Sad Yoga

Thurs, Sept 22
Yoga at lunch

So, I almost cried today in yoga class thinking that it was my last workout before the marathon. I’m such a sap – it really is pathetic. The almost crying was a mix of feelings – fear, excitement, anticipation and sadness (about it being over soon!). I felt that same twinge of sadness at the hairdresser making my next hair cut appointment yesterday. I stopped to think about scheduling it later in the day because I would have a long run on that Saturday, and then realized that I probably wouldn’t. Ugh – that felt not good. I asked Mike what I would do on Saturday mornings and he said, “sleep in”! Like that will happen!!!
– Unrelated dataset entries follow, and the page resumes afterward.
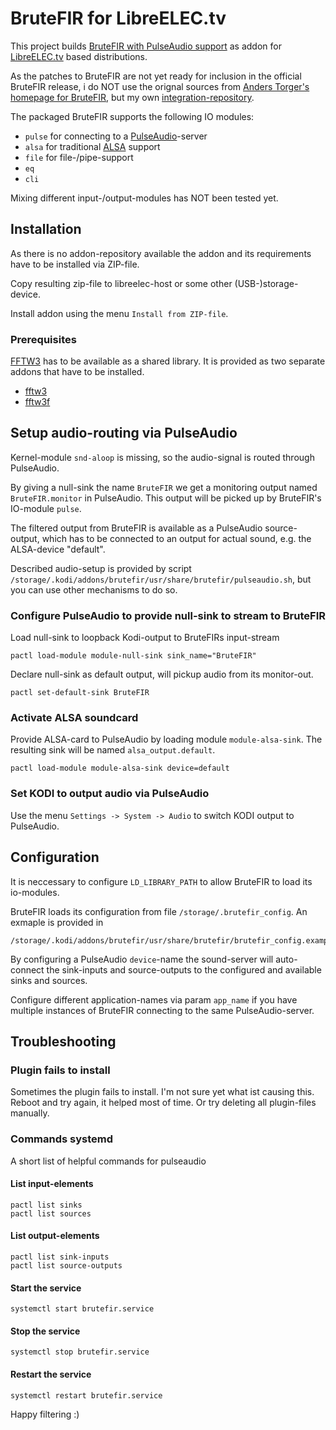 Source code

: # BruteFIR for LibreELEC.tv

This project builds [BruteFIR with PulseAudio support](https://github.com/chipfunk/brutefir) as addon for [LibreELEC.tv](https://libreelec.tv) based distributions.

As the patches to BruteFIR are not yet ready for inclusion in the official BruteFIR release, i do NOT use the orignal sources from [Anders Torger's homepage for BruteFIR](http://www.ludd.ltu.se/~torger/brutefir.html), but my own [integration-repository](https://github.com/chipfunk/brutefir).


The packaged BruteFIR supports the following IO modules:

- `pulse` for connecting to a [PulseAudio](https://www.freedesktop.org/wiki/Software/PulseAudio/)-server
- `alsa` for traditional [ALSA](https://www.alsa-project.org/) support
- `file` for file-/pipe-support
- `eq`
- `cli`

Mixing different input-/output-modules has NOT been tested yet.


## Installation

As there is no addon-repository available the addon and its requirements have to be installed via ZIP-file.

Copy resulting zip-file to libreelec-host or some other (USB-)storage-device.

Install addon using the menu `Install from ZIP-file`.


### Prerequisites

[FFTW3](https://fftw.org) has to be available as a shared library. It is provided as two separate addons that have to be installed.

- [fftw3](https://github.com/chipfunk/LibreELEC.tv-addon-fftw3)
- [fftw3f](https://github.com/chipfunk/LibreELEC.tv-addon-fftw3f)


## Setup audio-routing via PulseAudio

Kernel-module `snd-aloop` is missing, so the audio-signal is routed through PulseAudio.

By giving a null-sink the name `BruteFIR` we get a monitoring output named `BruteFIR.monitor` in PulseAudio.
This output will be picked up by BruteFIR's IO-module `pulse`.

The filtered output from BruteFIR is available as a PulseAudio source-output,
which has to be connected to an output for actual sound, e.g. the ALSA-device "default".

Described audio-setup is provided by script `/storage/.kodi/addons/brutefir/usr/share/brutefir/pulseaudio.sh`, but you can use other mechanisms to do so.


### Configure PulseAudio to provide null-sink to stream to BruteFIR

Load null-sink to loopback Kodi-output to BruteFIRs input-stream

    pactl load-module module-null-sink sink_name="BruteFIR"

Declare null-sink as default output, will pickup audio from its monitor-out.

    pactl set-default-sink BruteFIR


### Activate ALSA soundcard

Provide ALSA-card to PulseAudio by loading module `module-alsa-sink`. The resulting sink will be named `alsa_output.default`.

    pactl load-module module-alsa-sink device=default


### Set KODI to output audio via PulseAudio

Use the menu `Settings -> System -> Audio` to switch KODI output to PulseAudio.


## Configuration

It is neccessary to configure `LD_LIBRARY_PATH` to allow BruteFIR to load its io-modules.

BruteFIR loads its configuration from file `/storage/.brutefir_config`. An exmaple is provided in

    /storage/.kodi/addons/brutefir/usr/share/brutefir/brutefir_config.example

By configuring a PulseAudio `device`-name the sound-server will auto-connect the sink-inputs and source-outputs to the configured and available sinks and sources.

Configure different application-names via param `app_name` if you have multiple instances of BruteFIR connecting to the same PulseAudio-server.


## Troubleshooting

### Plugin fails to install

Sometimes the plugin fails to install. I'm not sure yet what ist causing this.
Reboot and try again, it helped most of time.
Or try deleting all plugin-files manually.


### Commands systemd

A short list of helpful commands for pulseaudio

#### List input-elements

    pactl list sinks
    pactl list sources

#### List output-elements

    pactl list sink-inputs
    pactl list source-outputs


#### Start the service

    systemctl start brutefir.service


#### Stop the service

    systemctl stop brutefir.service


#### Restart the service

    systemctl restart brutefir.service


Happy filtering :)

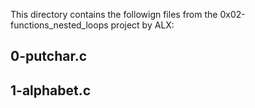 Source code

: This directory contains the followign files from the 0x02-functions_nested_loops project by ALX:

## 0-putchar.c


## 1-alphabet.c
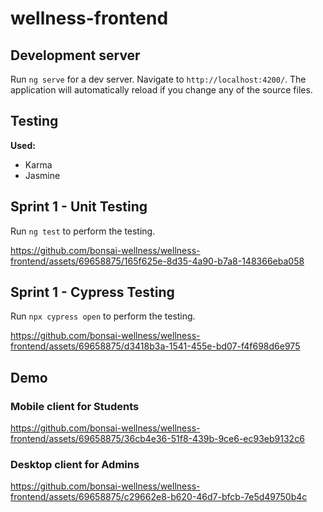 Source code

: # wellness-frontend

## Development server

Run `ng serve` for a dev server. Navigate to `http://localhost:4200/`. The application will automatically reload if you change any of the source files.

## Testing
**Used:**
* Karma
* Jasmine

## Sprint 1 - Unit Testing

Run `ng test` to perform the testing.

https://github.com/bonsai-wellness/wellness-frontend/assets/69658875/165f625e-8d35-4a90-b7a8-148366eba058

## Sprint 1 - Cypress Testing

Run `npx cypress open` to perform the testing.

https://github.com/bonsai-wellness/wellness-frontend/assets/69658875/d3418b3a-1541-455e-bd07-f4f698d6e975


## Demo

### Mobile client for Students
https://github.com/bonsai-wellness/wellness-frontend/assets/69658875/36cb4e36-51f8-439b-9ce6-ec93eb9132c6


### Desktop client for Admins
https://github.com/bonsai-wellness/wellness-frontend/assets/69658875/c29662e8-b620-46d7-bfcb-7e5d49750b4c

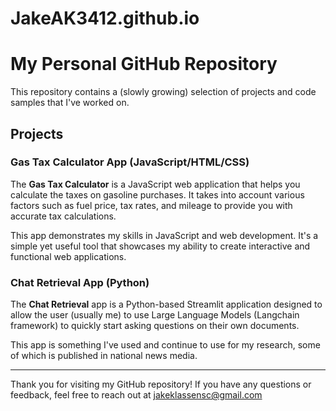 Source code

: # JakeAK3412.github.io
# My Personal GitHub Repository

This repository contains a (slowly growing) selection of projects and code samples that I've worked on. 

## Projects

### Gas Tax Calculator App (JavaScript/HTML/CSS)

The **Gas Tax Calculator** is a JavaScript web application that helps you calculate the taxes on gasoline purchases. It takes into account various factors 
such as fuel price, tax rates, and mileage to provide you with accurate tax calculations.

This app demonstrates my skills in JavaScript and web development. It's a simple yet useful tool that showcases my ability to create interactive and functional web applications.


### Chat Retrieval App (Python)

The **Chat Retrieval** app is a Python-based Streamlit application designed to allow
the user (usually me) to use Large Language Models (Langchain framework) to quickly
start asking questions on their own documents. 

This app is something I've used and continue to use for my research, 
some of which is published in national news media.

---

Thank you for visiting my GitHub repository! If you have any questions or feedback, feel free to reach out at jakeklassensc@gmail.com

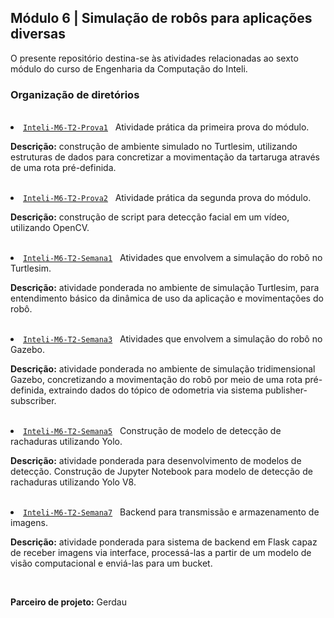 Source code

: <h2>Módulo 6 | Simulação de robôs para aplicações diversas</h2>

<p>O presente repositório destina-se às atividades relacionadas ao sexto módulo do curso de Engenharia da Computação do Inteli.</p>

<h3>Organização de diretórios</h3><br>

<li><a href="https://github.com/Pablo-RLV/Inteli-M6-T2/tree/main/Inteli-M6-T2-Prova1"><code>Inteli-M6-T2-Prova1</code></a>&nbsp;&nbsp;&nbsp;Atividade prática da primeira prova do módulo.<br>
  <p><b>Descrição:</b> construção de ambiente simulado no Turtlesim, utilizando estruturas de dados para concretizar a movimentação da tartaruga através de uma rota pré-definida.</p>
<br>

<li><a href="https://github.com/Pablo-RLV/Inteli-M6-T2/tree/main/Inteli-M6-T2-Prova2"><code>Inteli-M6-T2-Prova2</code></a>&nbsp;&nbsp;&nbsp;Atividade prática da segunda prova do módulo.<br>
  <p><b>Descrição:</b> construção de script para detecção facial em um vídeo, utilizando OpenCV.</p>
<br>
  
<li><a href="https://github.com/Pablo-RLV/Inteli-M6-T2/tree/main/Inteli-M6-T2-Semana1"><code>Inteli-M6-T2-Semana1</code></a>&nbsp;&nbsp;&nbsp;Atividades que envolvem a simulação do robô no Turtlesim.<br>
    <p><b>Descrição:</b> atividade ponderada no ambiente de simulação Turtlesim, para entendimento básico da dinâmica de uso da aplicação e movimentações do robô.</p>
  <br>

<li><a href="https://github.com/Pablo-RLV/Inteli-M6-T2/tree/main/Inteli-M6-T2-Semana3"><code>Inteli-M6-T2-Semana3</code></a>&nbsp;&nbsp;&nbsp;Atividades que envolvem a simulação do robô no Gazebo.<br>
    <p><b>Descrição:</b> atividade ponderada no ambiente de simulação tridimensional Gazebo, concretizando a movimentação do robô por meio de uma rota pré-definida, extraindo dados do tópico de odometria via sistema publisher-subscriber.</p>
  <br>

<li><a href="https://github.com/Pablo-RLV/Inteli-M6-T2/tree/main/Inteli-M6-T2-Semana5"><code>Inteli-M6-T2-Semana5</code></a>&nbsp;&nbsp;&nbsp;Construção de modelo de detecção de rachaduras utilizando Yolo.<br>
      <p><b>Descrição:</b> atividade ponderada para desenvolvimento de modelos de detecção. Construção de Jupyter Notebook para modelo de detecção de rachaduras utilizando Yolo V8.</p>
  <br>

<li><a href="https://github.com/Pablo-RLV/Inteli-M6-T2/tree/main/Inteli-M6-T2-Semana7"><code>Inteli-M6-T2-Semana7</code></a>&nbsp;&nbsp;&nbsp;Backend para transmissão e armazenamento de imagens.<br>
      <p><b>Descrição:</b> atividade ponderada para sistema de backend em Flask capaz de receber imagens via interface, processá-las a partir de um modelo de visão computacional e enviá-las para um bucket.</p>
  <br>

**Parceiro de projeto:** Gerdau
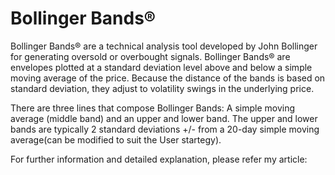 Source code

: # Bollinger Bands®

Bollinger Bands® are a technical analysis tool developed by John Bollinger for generating oversold or overbought signals. Bollinger Bands® are envelopes plotted at a standard deviation level above and below a simple moving average of the price. Because the distance of the bands is based on standard deviation, they adjust to volatility swings in the underlying price.

There are three lines that compose Bollinger Bands: A simple moving average (middle band) and an upper and lower band. The upper and lower bands are typically 2 standard deviations +/- from a 20-day simple moving average(can be modified to suit the User startegy).

For further information and detailed explanation, please refer my article: 
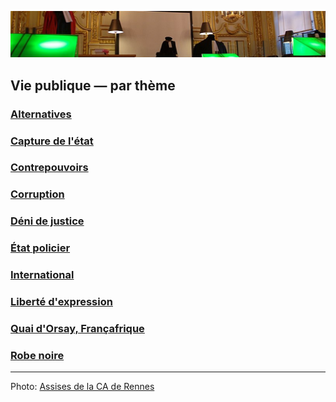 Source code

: ![image-mise-en-avant](../_aux/Parl_BZH_assises.png)

## Vie publique — par thème
### [Alternatives](democralter.md)
### [Capture de l'état](capturetat.md)
### [Contrepouvoirs](contrepouvoirs.md)
### [Corruption](corruption.md)
### [Déni de justice](denijust.md)
### [État policier](etat-policier.md)
### [International](internat.md)
### [Liberté d'expression](libertedexpr.md)
### [Quai d'Orsay, Françafrique](mae.md)
### [Robe noire](robenoire.md)

---
Photo: [Assises de la CA de Rennes](https://fr.wikipedia.org/wiki/Cour_d'assises_(France)#/media/Fichier:Parlement_de_Bretagne_-_Salle_des_Assises_1.jpg)

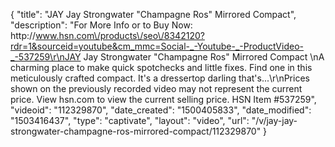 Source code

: {
    "title": "JAY Jay Strongwater \"Champagne Ros\" Mirrored Compact",
    "description": "For More Info or to Buy Now: http:\/\/www.hsn.com\/products\/seo\/8342120?rdr=1&sourceid=youtube&cm_mmc=Social-_-Youtube-_-ProductVideo-_-537259\r\nJAY Jay Strongwater \"Champagne Ros\" Mirrored  Compact  \nA charming place to make quick spotchecks and little fixes. Find one in this meticulously crafted compact. It's a dressertop darling that's...\r\nPrices shown on the previously recorded video may not represent the current price.  View hsn.com to view the current selling price. HSN Item #537259",
    "videoid": "112329870",
    "date_created": "1500405833",
    "date_modified": "1503416437",
    "type": "captivate",
    "layout": "video",
    "url": "\/v\/jay-jay-strongwater-champagne-ros-mirrored-compact\/112329870"
} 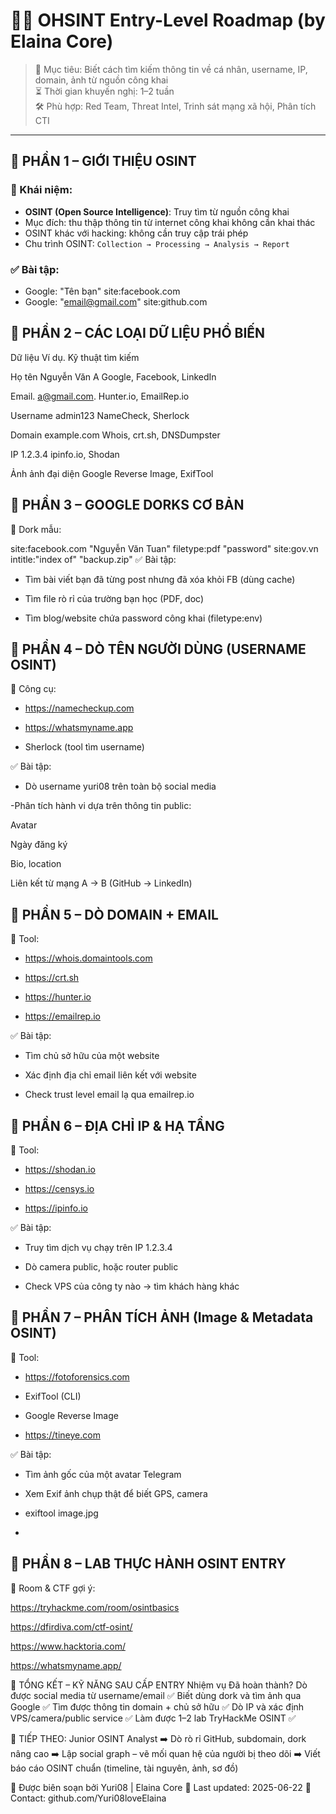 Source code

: # 🕵️‍♂️ OHSINT Entry-Level Roadmap (by Elaina Core)

> 📌 Mục tiêu: Biết cách tìm kiếm thông tin về cá nhân, username, IP, domain, ảnh từ nguồn công khai  
> ⏳ Thời gian khuyến nghị: 1–2 tuần  
> 🛠️ Phù hợp: Red Team, Threat Intel, Trinh sát mạng xã hội, Phân tích CTI

---

## 🔹 PHẦN 1 – GIỚI THIỆU OSINT

### 📘 Khái niệm:
- **OSINT (Open Source Intelligence)**: Truy tìm từ nguồn công khai
- Mục đích: thu thập thông tin từ internet công khai không cần khai thác
- OSINT khác với hacking: không cần truy cập trái phép
- Chu trình OSINT: `Collection → Processing → Analysis → Report`

### ✅ Bài tập:
- Google: "Tên bạn" site:facebook.com
- Google: "email@gmail.com" site:github.com

## 🔹 PHẦN 2 – CÁC LOẠI DỮ LIỆU PHỔ BIẾN

Dữ liệu	             Ví dụ.         	Kỹ thuật tìm kiếm

Họ tên	         Nguyễn Văn A	     Google, Facebook, LinkedIn

Email.           	a@gmail.com.     	Hunter.io, EmailRep.io

Username	         admin123	        NameCheck, Sherlock

Domain         	example.com	       Whois, crt.sh, DNSDumpster

IP	         1.2.3.4	             ipinfo.io, Shodan

Ảnh	        ảnh đại diện           Google Reverse Image, ExifTool

## 🔹 PHẦN 3 – GOOGLE DORKS CƠ BẢN
🧠 Dork mẫu:

site:facebook.com "Nguyễn Văn Tuan"
filetype:pdf "password" site:gov.vn
intitle:"index of" "backup.zip"
✅ Bài tập:
- Tìm bài viết bạn đã từng post nhưng đã xóa khỏi FB (dùng cache)

- Tìm file rò rỉ của trường bạn học (PDF, doc)

- Tìm blog/website chứa password công khai (filetype:env)

## 🔹 PHẦN 4 – DÒ TÊN NGƯỜI DÙNG (USERNAME OSINT)
🧰 Công cụ:
- https://namecheckup.com

- https://whatsmyname.app

- Sherlock (tool tìm username)

✅ Bài tập:
- Dò username yuri08 trên toàn bộ social media

-Phân tích hành vi dựa trên thông tin public:

 Avatar

Ngày đăng ký

Bio, location

Liên kết từ mạng A → B (GitHub → LinkedIn)

## 🔹 PHẦN 5 – DÒ DOMAIN + EMAIL
🧰 Tool:
- https://whois.domaintools.com

- https://crt.sh

- https://hunter.io

- https://emailrep.io

✅ Bài tập:
- Tìm chủ sở hữu của một website

- Xác định địa chỉ email liên kết với website

- Check trust level email lạ qua emailrep.io

## 🔹 PHẦN 6 – ĐỊA CHỈ IP & HẠ TẦNG
🧰 Tool:
- https://shodan.io

- https://censys.io

- https://ipinfo.io

✅ Bài tập:
- Truy tìm dịch vụ chạy trên IP 1.2.3.4

- Dò camera public, hoặc router public

- Check VPS của công ty nào → tìm khách hàng khác

## 🔹 PHẦN 7 – PHÂN TÍCH ẢNH (Image & Metadata OSINT)
🧰 Tool:
- https://fotoforensics.com

- ExifTool (CLI)

- Google Reverse Image

- https://tineye.com

✅ Bài tập:
- Tìm ảnh gốc của một avatar Telegram

- Xem Exif ảnh chụp thật để biết GPS, camera

- exiftool image.jpg
- 
## 🔹 PHẦN 8 – LAB THỰC HÀNH OSINT ENTRY
🧪 Room & CTF gợi ý:

https://tryhackme.com/room/osintbasics

https://dfirdiva.com/ctf-osint/

https://www.hacktoria.com/

https://whatsmyname.app/

🏁 TỔNG KẾT – KỸ NĂNG SAU CẤP ENTRY
Nhiệm vụ	Đã hoàn thành?
Dò được social media từ username/email	✅
Biết dùng dork và tìm ảnh qua Google	✅
Tìm được thông tin domain + chủ sở hữu	✅
Dò IP và xác định VPS/camera/public service	✅
Làm được 1–2 lab TryHackMe OSINT	✅

🧠 TIẾP THEO: Junior OSINT Analyst
➡️ Dò rò rỉ GitHub, subdomain, dork nâng cao
➡️ Lập social graph – vẽ mối quan hệ của người bị theo dõi
➡️ Viết báo cáo OSINT chuẩn (timeline, tài nguyên, ảnh, sơ đồ)

📌 Được biên soạn bởi Yuri08 | Elaina Core
📅 Last updated: 2025-06-22
📩 Contact: github.com/Yuri08loveElaina

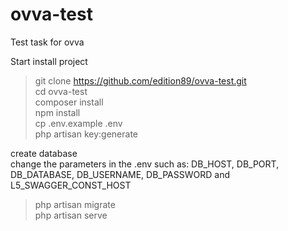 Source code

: # ovva-test
Test task for ovva

Start install project 

> git clone https://github.com/edition89/ovva-test.git  
> cd ovva-test  
composer install  
npm install  
cp .env.example .env  
php artisan key:generate

create database  
change the parameters in the .env such as: DB_HOST, DB_PORT, DB_DATABASE, DB_USERNAME, DB_PASSWORD and L5_SWAGGER_CONST_HOST

> php artisan migrate  
php artisan serve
I have enjoyed this training journey so much – and also blogging about it. Sometimes I’m really not sure what I have enjoyed more – the training or the writing about the training. For me, I guess, they just go hand in hand.

Yes, I will find a new goal and that will be good. But this one has been different. This marathon training journey leading up to Saturday has been epic for me. I do really believe that the training has been the real tough journey. The marathon is just the icing on the cake – the reward. I just want to enjoy every moment.

Tomorrow I’m looking forward to starting my race weekend with the Expo. I took the day off of work in order to hear some of the speakers speak (dork alert!) and just enjoy the vendors, etc. I’m going with my runner partner, Angie so that should be fun.

But first, a good night’s sleep is needed!